Buying Mortgage Points

Mortgage Points

With the number of home purchases on the rise due to the Federal Housing Tax Credit, many first time home buyers are getting a crash course in mortgage points from potential lending agencies. A mortgage point is a fee applied toward the financing of a home loan.

One point is equal to one percent of the amount of the loan, so the cost of one mortgage point if you are financing $80,000 would be $800. There are also two forms of mortgage points, those being discount points and origination points, and each serves a different purpose.

Discount Points

Discount points act as a tax deductible way to prepay interest up front in order for the buyer to lower their monthly mortgage payment. Buyers often have the option of deciding how many points they would like to buy, and the amount they choose is usually based off of how much they would like to lower their interest rate.
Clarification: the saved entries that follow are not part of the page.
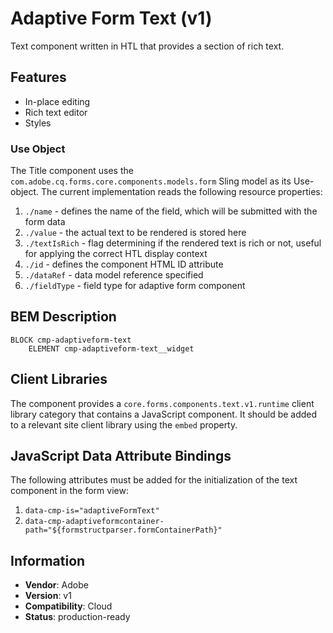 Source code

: <!--
Copyright 2022 Adobe

Licensed under the Apache License, Version 2.0 (the "License");
you may not use this file except in compliance with the License.
You may obtain a copy of the License at

    http://www.apache.org/licenses/LICENSE-2.0

Unless required by applicable law or agreed to in writing, software
distributed under the License is distributed on an "AS IS" BASIS,
WITHOUT WARRANTIES OR CONDITIONS OF ANY KIND, either express or implied.
See the License for the specific language governing permissions and
limitations under the License.
-->
Adaptive Form Text (v1)
====
Text component written in HTL that provides a section of rich text.

## Features

* In-place editing
* Rich text editor
* Styles

### Use Object
The Title component uses the `com.adobe.cq.forms.core.components.models.form` Sling model as its Use-object. The current implementation reads
the following resource properties:

1. `./name` - defines the name of the field, which will be submitted with the form data
2. `./value` - the actual text to be rendered is stored here
3. `./textIsRich` - flag determining if the rendered text is rich or not, useful for applying the correct HTL display context
4. `./id` - defines the component HTML ID attribute
5. `./dataRef` - data model reference specified
6. `./fieldType` - field type for adaptive form component

## BEM Description
```
BLOCK cmp-adaptiveform-text
    ELEMENT cmp-adaptiveform-text__widget
```

## Client Libraries
The component provides a `core.forms.components.text.v1.runtime` client library category that contains a JavaScript
component. It should be added to a relevant site client library using the `embed` property.

## JavaScript Data Attribute Bindings
The following attributes must be added for the initialization of the text component in the form view:  
 1. `data-cmp-is="adaptiveFormText"`
 2. `data-cmp-adaptiveformcontainer-path="${formstructparser.formContainerPath}"`

 
## Information
* **Vendor**: Adobe
* **Version**: v1
* **Compatibility**: Cloud
* **Status**: production-ready
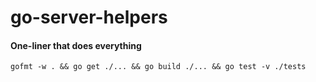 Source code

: # go-server-helpers




#### One-liner that does everything

```
gofmt -w . && go get ./... && go build ./... && go test -v ./tests
```
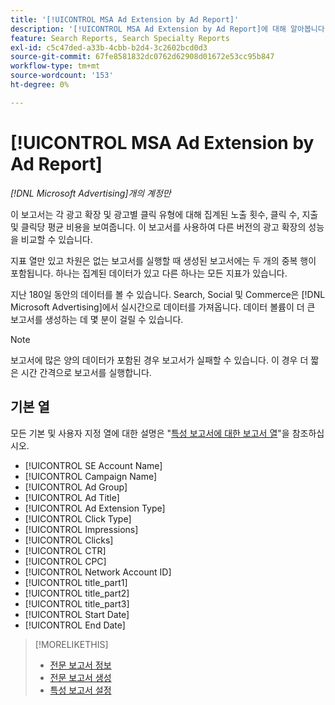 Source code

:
 ```yaml
---
title: '[!UICONTROL MSA Ad Extension by Ad Report]'
description: '[!UICONTROL MSA Ad Extension by Ad Report]에 대해 알아봅니다.'
feature: Search Reports, Search Specialty Reports
exl-id: c5c47ded-a33b-4cbb-b2d4-3c2602bcd0d3
source-git-commit: 67fe8581832dc0762d62908d01672e53cc95b847
workflow-type: tm+mt
source-wordcount: '153'
ht-degree: 0%

---
```


# [!UICONTROL MSA Ad Extension by Ad Report]

*[!DNL Microsoft Advertising]개의 계정만*

이 보고서는 각 광고 확장 및 광고별 클릭 유형에 대해 집계된 노출 횟수, 클릭 수, 지출 및 클릭당 평균 비용을 보여줍니다. 이 보고서를 사용하여 다른 버전의 광고 확장의 성능을 비교할 수 있습니다.

지표 열만 있고 차원은 없는 보고서를 실행할 때 생성된 보고서에는 두 개의 중복 행이 포함됩니다. 하나는 집계된 데이터가 있고 다른 하나는 모든 지표가 있습니다.<!-- all metrics? -->

지난 180일 동안의 데이터를 볼 수 있습니다. Search, Social 및 Commerce은 [!DNL Microsoft Advertising]에서 실시간으로 데이터를 가져옵니다. 데이터 볼륨이 더 큰 보고서를 생성하는 데 몇 분이 걸릴 수 있습니다.

>[!NOTE]
>
>보고서에 많은 양의 데이터가 포함된 경우 보고서가 실패할 수 있습니다. 이 경우 더 짧은 시간 간격으로 보고서를 실행합니다.

## 기본 열

모든 기본 및 사용자 지정 열에 대한 설명은 &quot;[특성 보고서에 대한 보고서 열](specialty-report-columns.md)&quot;을 참조하십시오.

* [!UICONTROL SE Account Name]
* [!UICONTROL Campaign Name]
* [!UICONTROL Ad Group]
* [!UICONTROL Ad Title]
* [!UICONTROL Ad Extension Type]
* [!UICONTROL Click Type]
* [!UICONTROL Impressions]
* [!UICONTROL Clicks]
* [!UICONTROL CTR]
* [!UICONTROL CPC]
* [!UICONTROL Network Account ID]
* [!UICONTROL title_part1]<!-- segment of the ad title? -->
* [!UICONTROL title_part2]<!-- ? -->
* [!UICONTROL title_part3]<!-- ? -->
* [!UICONTROL Start Date]
* [!UICONTROL End Date]

>[!MORELIKETHIS]
>
>* [전문 보고서 정보](specialty-report-about.md)
>* [전문 보고서 생성](specialty-report-generate.md)
>* [특성 보고서 설정](specialty-report-settings.md)
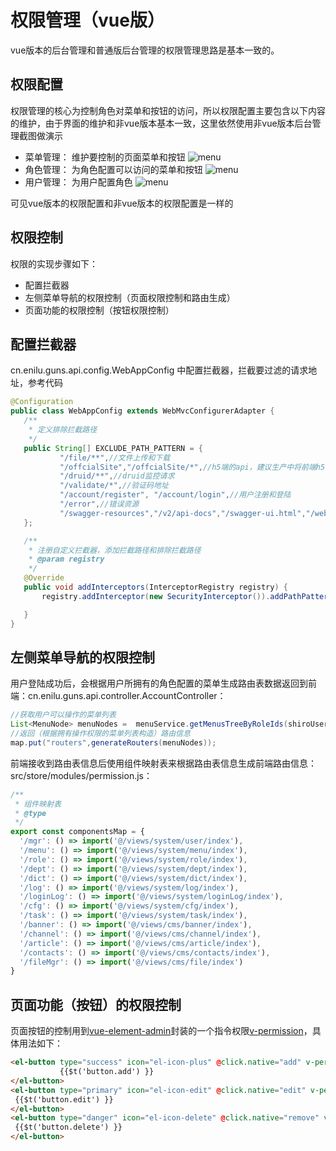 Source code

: # 权限管理（vue版）
vue版本的后台管理和普通版后台管理的权限管理思路是基本一致的。



## 权限配置
权限管理的核心为控制角色对菜单和按钮的访问，所以权限配置主要包含以下内容的维护，由于界面的维护和非vue版本基本一致，这里依然使用非vue版本后台管理截图做演示

- 菜单管理： 维护要控制的页面菜单和按钮
![menu](./img/menu.jpg)
- 角色管理： 为角色配置可以访问的菜单和按钮
![menu](../hello_guns/role.jpg)
- 用户管理： 为用户配置角色
![menu](./img/user_role.jpg)

可见vue版本的权限配置和非vue版本的权限配置是一样的

## 权限控制
权限的实现步骤如下：
- 配置拦截器
- 左侧菜单导航的权限控制（页面权限控制和路由生成）
- 页面功能的权限控制（按钮权限控制）

 ## 配置拦截器

 cn.enilu.guns.api.config.WebAppConfig 中配置拦截器，拦截要过滤的请求地址，参考代码

 ```java
 @Configuration
public class WebAppConfig extends WebMvcConfigurerAdapter {
    /**
     * 定义排除拦截路径
     */
    public String[] EXCLUDE_PATH_PATTERN = {
            "/file/**",//文件上传和下载
            "/offcialSite","/offcialSite/*",//h5端的api，建议生产中将前端h5和后端h5使用的api分拆成两个服务，
            "/druid/**",//druid监控请求
            "/validate/*",//验证码地址
            "/account/register", "/account/login",//用户注册和登陆
            "/error",//错误资源
            "/swagger-resources","/v2/api-docs","/swagger-ui.html","/webjars/**"//swagger在线api文档资源
    };

    /**
     * 注册自定义拦截器，添加拦截路径和排除拦截路径
     * @param registry
     */
    @Override
    public void addInterceptors(InterceptorRegistry registry) {
        registry.addInterceptor(new SecurityInterceptor()).addPathPatterns("/**").excludePathPatterns(EXCLUDE_PATH_PATTERN);

    }
}
```

## 左侧菜单导航的权限控制
用户登陆成功后，会根据用户所拥有的角色配置的菜单生成路由表数据返回到前端：cn.enilu.guns.api.controller.AccountController：
```java
//获取用户可以操作的菜单列表
List<MenuNode> menuNodes =  menuService.getMenusTreeByRoleIds(shiroUser.getRoleList());
//返回（根据拥有操作权限的菜单列表构造）路由信息
map.put("routers",generateRouters(menuNodes));
```
前端接收到路由表信息后使用组件映射表来根据路由表信息生成前端路由信息：src/store/modules/permission.js：

```javascript
/**
 * 组件映射表
 * @type
 */
export const componentsMap = {
  '/mgr': () => import('@/views/system/user/index'),
  '/menu': () => import('@/views/system/menu/index'),
  '/role': () => import('@/views/system/role/index'),
  '/dept': () => import('@/views/system/dept/index'),
  '/dict': () => import('@/views/system/dict/index'),
  '/log': () => import('@/views/system/log/index'),
  '/loginLog': () => import('@/views/system/loginLog/index'),
  '/cfg': () => import('@/views/system/cfg/index'),
  '/task': () => import('@/views/system/task/index'),
  '/banner': () => import('@/views/cms/banner/index'),
  '/channel': () => import('@/views/cms/channel/index'),
  '/article': () => import('@/views/cms/article/index'),
  '/contacts': () => import('@/views/cms/contacts/index'),
  '/fileMgr': () => import('@/views/cms/file/index')
}
```

## 页面功能（按钮）的权限控制

页面按钮的控制用到[vue-element-admin](https://github.com/PanJiaChen/vue-element-admin)封装的一个指令权限[v-permission](https://github.com/PanJiaChen/vue-element-admin/tree/master/src/directive/permission)，具体用法如下：
```html
<el-button type="success" icon="el-icon-plus" @click.native="add" v-permission="['/mgr/add']">
           {{$t('button.add') }}
</el-button>
<el-button type="primary" icon="el-icon-edit" @click.native="edit" v-permission="['/mgr/edit']">
 {{$t('button.edit') }}
</el-button>
<el-button type="danger" icon="el-icon-delete" @click.native="remove" v-permission="['/mgr/delete']">
 {{$t('button.delete') }}
</el-button>
```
The maximum number allowed for purchase is usually four.

Using the same example as above, if a buyer purchased four discount points at $800 each they would pay $3,200 toward interest at closing, thus lowering their monthly payment.
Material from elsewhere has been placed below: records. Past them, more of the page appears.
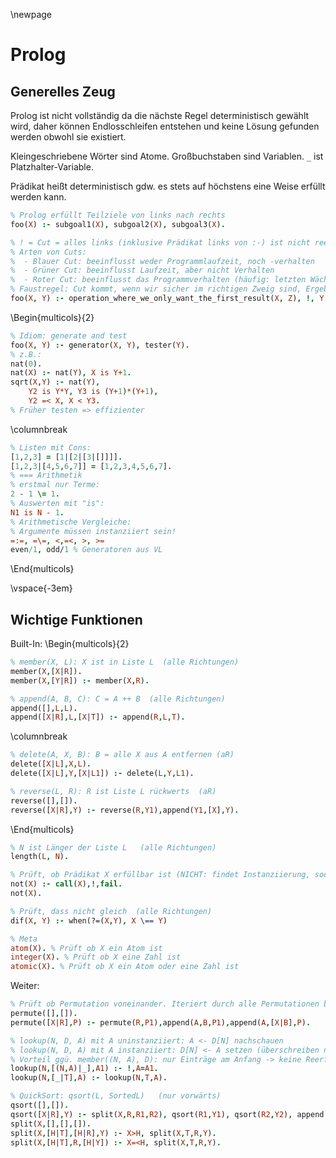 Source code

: \newpage
# Prolog

## Generelles Zeug
Prolog ist nicht vollständig da die nächste Regel deterministisch gewählt wird, daher können Endlosschleifen entstehen und keine Lösung gefunden werden obwohl sie existiert.

Kleingeschriebene Wörter sind Atome. Großbuchstaben sind Variablen. `_` ist Platzhalter-Variable.

Prädikat heißt deterministisch gdw. es stets auf höchstens eine Weise erfüllt werden kann.

```prolog
% Prolog erfüllt Teilziele von links nach rechts
foo(X) :- subgoal1(X), subgoal2(X), subgoal3(X).

% ! = Cut = alles links (inklusive Prädikat links von :-) ist nicht reerfüllbar.
% Arten von Cuts:
%  - Blauer Cut: beeinflusst weder Programmlaufzeit, noch -verhalten
%  - Grüner Cut: beeinflusst Laufzeit, aber nicht Verhalten
%  - Roter Cut: beeinflusst das Programmverhalten (häufig: letzten Wächter unnötig machen)
% Faustregel: Cut kommt, wenn wir sicher im richtigen Zweig sind, Ergebnisse danach
foo(X, Y) :- operation_where_we_only_want_the_first_result(X, Z), !, Y = Z.
```

\Begin{multicols}{2}
``` prolog
% Idiom: generate and test
foo(X, Y) :- generator(X, Y), tester(Y).
% z.B.:
nat(0).
nat(X) :- nat(Y), X is Y+1.
sqrt(X,Y) :- nat(Y),
    Y2 is Y*Y, Y3 is (Y+1)*(Y+1),
    Y2 =< X, X < Y3.
% Früher testen => effizienter
```
\columnbreak

```prolog
% Listen mit Cons:
[1,2,3] = [1|[2|[3|[]]]].
[1,2,3|[4,5,6,7]] = [1,2,3,4,5,6,7].
% === Arithmetik
% erstmal nur Terme:
2 - 1 \= 1.
% Auswerten mit "is":
N1 is N - 1.
% Arithmetische Vergleiche:
% Argumente müssen instanziiert sein!
=:=, =\=, <,=<, >, >=
even/1, odd/1 % Generatoren aus VL
```
\End{multicols}

\vspace{-3em}
## Wichtige Funktionen

Built-In:
\Begin{multicols}{2}
```prolog
% member(X, L): X ist in Liste L  (alle Richtungen)
member(X,[X|R]).
member(X,[Y|R]) :- member(X,R).

% append(A, B, C): C = A ++ B  (alle Richtungen)
append([],L,L).
append([X|R],L,[X|T]) :- append(R,L,T).
```
\columnbreak
```prolog
% delete(A, X, B): B = alle X aus A entfernen (aR)
delete([X|L],X,L).
delete([X|L],Y,[X|L1]) :- delete(L,Y,L1).

% reverse(L, R): R ist Liste L rückwerts  (aR)
reverse([],[]).
reverse([X|R],Y) :- reverse(R,Y1),append(Y1,[X],Y).
```
\End{multicols}
```prolog
% N ist Länger der Liste L   (alle Richtungen)
length(L, N).

% Prüft, ob Prädikat X erfüllbar ist (NICHT: findet Instanziierung, sodass X nicht erfüllt ist)
not(X) :- call(X),!,fail.
not(X).

% Prüft, dass nicht gleich  (alle Richtungen)
dif(X, Y) :- when(?=(X,Y), X \== Y)

% Meta
atom(X). % Prüft ob X ein Atom ist
integer(X). % Prüft ob X eine Zahl ist
atomic(X). % Prüft ob X ein Atom oder eine Zahl ist
```

Weiter:
```prolog
% Prüft ob Permutation voneinander. Iteriert durch alle Permutationen bei Reerfüllung   (alle Richtungen)
permute([],[]).
permute([X|R],P) :- permute(R,P1),append(A,B,P1),append(A,[X|B],P).

% lookup(N, D, A) mit A uninstanziiert: A <- D[N] nachschauen
% lookup(N, D, A) mit A instanziiert: D[N] <- A setzen (überschreiben nicht möglich)
% Vorteil ggü. member((N, A), D): nur Einträge am Anfang -> keine Reerfüllung
lookup(N,[(N,A)|_],A1) :- !,A=A1.
lookup(N,[_|T],A) :- lookup(N,T,A).

% QuickSort: qsort(L, SortedL)   (nur vorwärts)
qsort([],[]).
qsort([X|R],Y) :- split(X,R,R1,R2), qsort(R1,Y1), qsort(R2,Y2), append(Y1,[X|Y2],Y).
split(X,[],[],[]).
split(X,[H|T],[H|R],Y) :- X>H, split(X,T,R,Y).
split(X,[H|T],R,[H|Y]) :- X=<H, split(X,T,R,Y).
```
For most financing programs either the buyer or the seller can purchase the mortgage points, or an agreement can be made to split the payments. Not all loans allow buyers to purchase mortgage points, which is the case for FHA and VA guaranteed loans. In these cases only the seller is able to purchase the points.

Origination Points


Origination points are not as common as discount points, as they tend to benefit the lender rather than the borrower. An origination point acts as a fee charged by the lender to cover the costs associated with developing the loan. This would be in addition to the buyer's other closing costs, so generally it is in the borrower's best interest to try and find a loan that does not charge origination points. Unlike discount points, origination points are not tax deductible. 
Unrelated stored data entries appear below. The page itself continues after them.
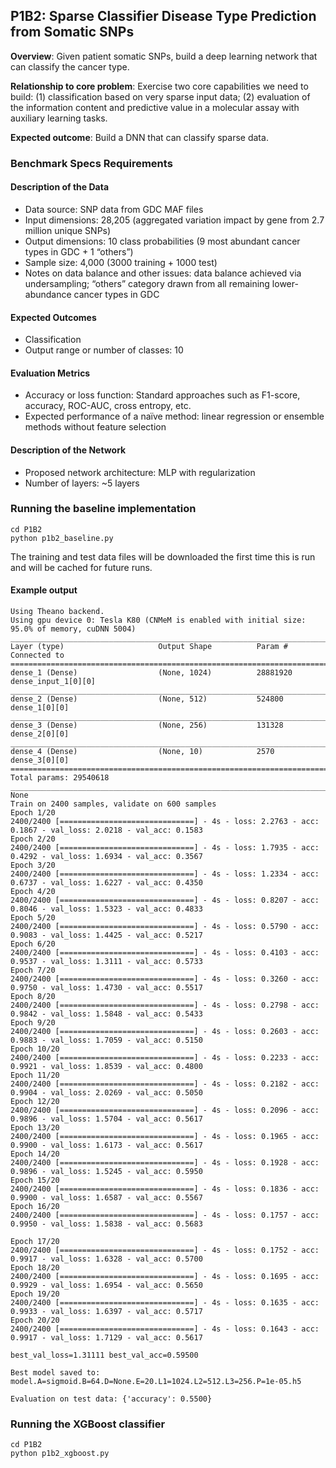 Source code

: ## P1B2: Sparse Classifier Disease Type Prediction from Somatic SNPs

**Overview**: Given patient somatic SNPs, build a deep learning network that can classify the cancer type.

**Relationship to core problem**: Exercise two core capabilities we need to build: (1) classification based on very sparse input data; (2) evaluation of the information content and predictive value in a molecular assay with auxiliary learning tasks.

**Expected outcome**: Build a DNN that can classify sparse data.

### Benchmark Specs Requirements 

#### Description of the Data
* Data source: SNP data from GDC MAF files
* Input dimensions: 28,205 (aggregated variation impact by gene from 2.7 million unique SNPs)
* Output dimensions: 10 class probabilities (9 most abundant cancer types in GDC + 1 “others”)
* Sample size: 4,000 (3000 training + 1000 test)
* Notes on data balance and other issues: data balance achieved via undersampling; “others” category drawn from all remaining lower-abundance cancer types in GDC

#### Expected Outcomes
* Classification
* Output range or number of classes: 10

#### Evaluation Metrics
* Accuracy or loss function: Standard approaches such as F1-score, accuracy, ROC-AUC, cross entropy, etc. 
* Expected performance of a naïve method: linear regression or ensemble methods without feature selection

#### Description of the Network
* Proposed network architecture: MLP with regularization
* Number of layers: ~5 layers

### Running the baseline implementation

```
cd P1B2
python p1b2_baseline.py
```
The training and test data files will be downloaded the first time this is run and will be cached for future runs.

#### Example output

```
Using Theano backend.
Using gpu device 0: Tesla K80 (CNMeM is enabled with initial size: 95.0% of memory, cuDNN 5004)
____________________________________________________________________________________________________
Layer (type)                     Output Shape          Param #     Connected to
====================================================================================================
dense_1 (Dense)                  (None, 1024)          28881920    dense_input_1[0][0]
____________________________________________________________________________________________________
dense_2 (Dense)                  (None, 512)           524800      dense_1[0][0]
____________________________________________________________________________________________________
dense_3 (Dense)                  (None, 256)           131328      dense_2[0][0]
____________________________________________________________________________________________________
dense_4 (Dense)                  (None, 10)            2570        dense_3[0][0]
====================================================================================================
Total params: 29540618
____________________________________________________________________________________________________
None
Train on 2400 samples, validate on 600 samples
Epoch 1/20
2400/2400 [==============================] - 4s - loss: 2.2763 - acc: 0.1867 - val_loss: 2.0218 - val_acc: 0.1583
Epoch 2/20
2400/2400 [==============================] - 4s - loss: 1.7935 - acc: 0.4292 - val_loss: 1.6934 - val_acc: 0.3567
Epoch 3/20
2400/2400 [==============================] - 4s - loss: 1.2334 - acc: 0.6737 - val_loss: 1.6227 - val_acc: 0.4350
Epoch 4/20
2400/2400 [==============================] - 4s - loss: 0.8207 - acc: 0.8046 - val_loss: 1.5323 - val_acc: 0.4833
Epoch 5/20
2400/2400 [==============================] - 4s - loss: 0.5790 - acc: 0.9083 - val_loss: 1.4425 - val_acc: 0.5217
Epoch 6/20
2400/2400 [==============================] - 4s - loss: 0.4103 - acc: 0.9537 - val_loss: 1.3111 - val_acc: 0.5733
Epoch 7/20
2400/2400 [==============================] - 4s - loss: 0.3260 - acc: 0.9750 - val_loss: 1.4730 - val_acc: 0.5517
Epoch 8/20
2400/2400 [==============================] - 4s - loss: 0.2798 - acc: 0.9842 - val_loss: 1.5848 - val_acc: 0.5433
Epoch 9/20
2400/2400 [==============================] - 4s - loss: 0.2603 - acc: 0.9883 - val_loss: 1.7059 - val_acc: 0.5150
Epoch 10/20
2400/2400 [==============================] - 4s - loss: 0.2233 - acc: 0.9921 - val_loss: 1.8539 - val_acc: 0.4800
Epoch 11/20
2400/2400 [==============================] - 4s - loss: 0.2182 - acc: 0.9904 - val_loss: 2.0269 - val_acc: 0.5050
Epoch 12/20
2400/2400 [==============================] - 4s - loss: 0.2096 - acc: 0.9896 - val_loss: 1.5704 - val_acc: 0.5617
Epoch 13/20
2400/2400 [==============================] - 4s - loss: 0.1965 - acc: 0.9900 - val_loss: 1.6173 - val_acc: 0.5617
Epoch 14/20
2400/2400 [==============================] - 4s - loss: 0.1928 - acc: 0.9896 - val_loss: 1.5245 - val_acc: 0.5950
Epoch 15/20
2400/2400 [==============================] - 4s - loss: 0.1836 - acc: 0.9900 - val_loss: 1.6587 - val_acc: 0.5567
Epoch 16/20
2400/2400 [==============================] - 4s - loss: 0.1757 - acc: 0.9950 - val_loss: 1.5838 - val_acc: 0.5683

Epoch 17/20
2400/2400 [==============================] - 4s - loss: 0.1752 - acc: 0.9917 - val_loss: 1.6328 - val_acc: 0.5700
Epoch 18/20
2400/2400 [==============================] - 4s - loss: 0.1695 - acc: 0.9929 - val_loss: 1.6954 - val_acc: 0.5650
Epoch 19/20
2400/2400 [==============================] - 4s - loss: 0.1635 - acc: 0.9933 - val_loss: 1.6397 - val_acc: 0.5717
Epoch 20/20
2400/2400 [==============================] - 4s - loss: 0.1643 - acc: 0.9917 - val_loss: 1.7129 - val_acc: 0.5617

best_val_loss=1.31111 best_val_acc=0.59500

Best model saved to: model.A=sigmoid.B=64.D=None.E=20.L1=1024.L2=512.L3=256.P=1e-05.h5

Evaluation on test data: {'accuracy': 0.5500}
```

### Running the XGBoost classifier

```
cd P1B2
python p1b2_xgboost.py

```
If you are buying a starter home with the intention of only owning the house for a couple of years, obtaining mortgage points may not be in your best interest. Discount points will help to lower the amount of interest paid long term, but they will not be beneficial unless the buyer expects to retain ownership of the house for at least six years.

The longer the buyer finances the property under the loan, the more the money used to purchase the points will pay off. The buyer will also want to factor in other closing costs they will be required to pay before obtaining mortgage points, as this could affect the number of points they are willing or able to purchase.